VM Monitoring & Troubleshooting

Overview

Monitoring and troubleshooting Compute Engine instances is a core pillar of the ACE exam. It involves observing resource utilization, diagnosing connectivity issues, and setting up automated responses to system health changes using Google Cloud’s operations suite (formerly Stackdriver).

The Analogy: The Modern Car Dashboard

Imagine driving a high-end car. Cloud Monitoring is your dashboard showing speed and fuel (Metrics). Cloud Logging is the “black box” recorder that logs every turn and gear shift (Events). The Ops Agent is like an aftermarket sensor you install on the engine to get specialized data like oil pressure or tire temperature that the standard dashboard doesn’t show by default.

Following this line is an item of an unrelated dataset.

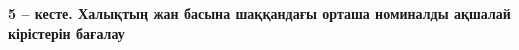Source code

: {\bfseries 5 -- кесте. Халықтың жан басына шаққандағы орташа номиналды
ақшалай кірістерін бағалау}

% 
%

Detail Elaboration: Google Cloud Operations Suite

To effectively manage VMs, you must understand the distinction between infrastructure-level metrics and OS-level metrics. By default, Google Cloud sees the “outside” of the VM (CPU, Network, Disk I/O). To see the “inside” (Memory usage, specific process logs), you must install the Ops Agent.

Core Concepts

Reliability: Use Uptime Checks to verify your application is reachable from global locations.
Scalability: Link Monitoring metrics to Instance Groups for Autoscaling (e.g., scale out when CPU > 70%).
Operational Excellence: Use Log Explorer to query specific error codes (e.g., 404 or 500) across thousands of VMs instantly.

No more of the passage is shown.